Insert hook through loop and hook the long end of the yarn:

Use hook to draw yarn through loop:

Pull loop tight:

Chain (ch)

With starting loop on hook, yarn over:

Draw hook back through loop on hook (1 ch completed):

Repeat the steps (yarn over, draw hook back through loop on hook) to make each ch st:

Single Crochet (sc)

Single crochet into a chain (usually first row/round only)

Insert hook into 2nd ch from hook.
Note: loop on hook does NOT count as a chain:

Yarn over:

Draw yarn through chain (2 loops on hook):

Yarn over:

Draw yarn through both loops on hook (1 loop on hook, 1 sc made):

Make a sc in each ch (or as specified in pattern):

Single crochet into a single crochet (usually all rows/rounds except first)

From the top, each crocheted stitch looks like a ā€˜Vā€™ shape:

Unless otherwise specified in a pattern, insert your hook under both top loops to begin the stitch, as shown below:

Complete the stitch as shown for single crochet into a chain: yarn over, draw up a loop (2 loops on hook), yarn over, draw yarn through both loops on hook.
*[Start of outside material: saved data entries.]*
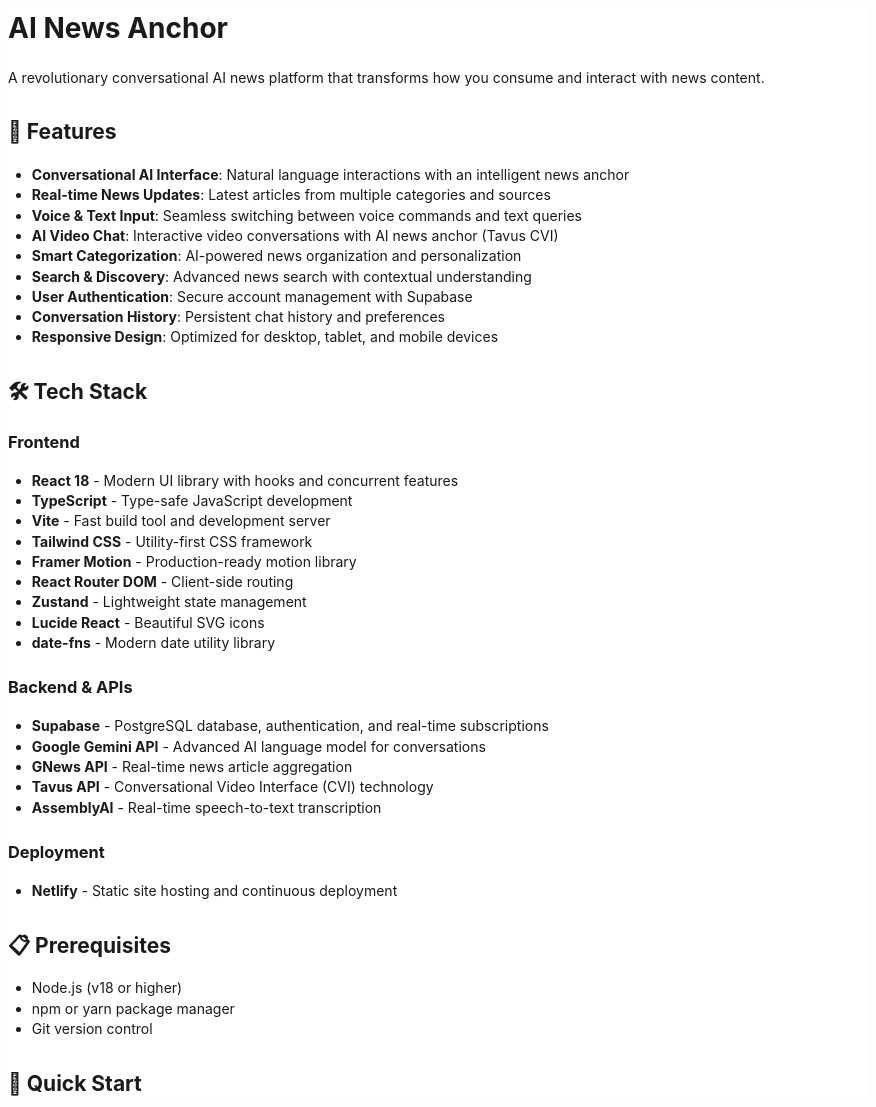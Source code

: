 # AI News Anchor

A revolutionary conversational AI news platform that transforms how you consume and interact with news content.

## 🚀 Features

- **Conversational AI Interface**: Natural language interactions with an intelligent news anchor
- **Real-time News Updates**: Latest articles from multiple categories and sources
- **Voice & Text Input**: Seamless switching between voice commands and text queries
- **AI Video Chat**: Interactive video conversations with AI news anchor (Tavus CVI)
- **Smart Categorization**: AI-powered news organization and personalization
- **Search & Discovery**: Advanced news search with contextual understanding
- **User Authentication**: Secure account management with Supabase
- **Conversation History**: Persistent chat history and preferences
- **Responsive Design**: Optimized for desktop, tablet, and mobile devices

## 🛠️ Tech Stack

### Frontend
- **React 18** - Modern UI library with hooks and concurrent features
- **TypeScript** - Type-safe JavaScript development
- **Vite** - Fast build tool and development server
- **Tailwind CSS** - Utility-first CSS framework
- **Framer Motion** - Production-ready motion library
- **React Router DOM** - Client-side routing
- **Zustand** - Lightweight state management
- **Lucide React** - Beautiful SVG icons
- **date-fns** - Modern date utility library

### Backend & APIs
- **Supabase** - PostgreSQL database, authentication, and real-time subscriptions
- **Google Gemini API** - Advanced AI language model for conversations
- **GNews API** - Real-time news article aggregation
- **Tavus API** - Conversational Video Interface (CVI) technology
- **AssemblyAI** - Real-time speech-to-text transcription

### Deployment
- **Netlify** - Static site hosting and continuous deployment

## 📋 Prerequisites

- Node.js (v18 or higher)
- npm or yarn package manager
- Git version control

## 🚀 Quick Start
Single crochet increase (2 sc)

To increase in single crochet, make the first stitch as usual:

Insert hook back into the same stitch to form the 2nd sc:

Complete the sc as usual:

Single crochet decrease (sc2tog)

Insert hook into stitch:

Yarn over and draw up a loop:

Insert hook into next stitch:

Yarn over and draw up a loop:

Yarn over and draw through all three loops on hook:

1 sc decrease completed:

Once you are comfortable with this method for a basic decrease, try learning the Invisible Decrease to make your decreases practically invisible!

Slip Stitch (sl st)

Insert hook into stitch:

Yarn over and draw up a loop; draw through loop on hook:

1 sl st completed:

Crocheting in the round

Ch 2:

Insert hook in 2nd ch from hook:

Complete sc and place stitch marker into the top of this stitch:

Continue to make sc into the same space (number as specified in pattern). Stitches will form a circle:

To begin the second round, insert hook into the first st of the previous round (as marked by the stitch marker). It is easier to first remove the stitch marker, then make the stitch:

After completing the first stitch, place the stitch marker into this stitch:

Continue to crochet around the circle as specified in pattern. Picture below shows end of Rnd 2; to begin Rnd 3, remove stitch marker, make first stitch then place stitch marker into this stitch:

Once you are comfortable with this method, try the Magic Ring method to avoid leaving that hole in the middle of your starting round.

Now you should know everything you need to know to be able to crochet your first amigurumi! Have fun!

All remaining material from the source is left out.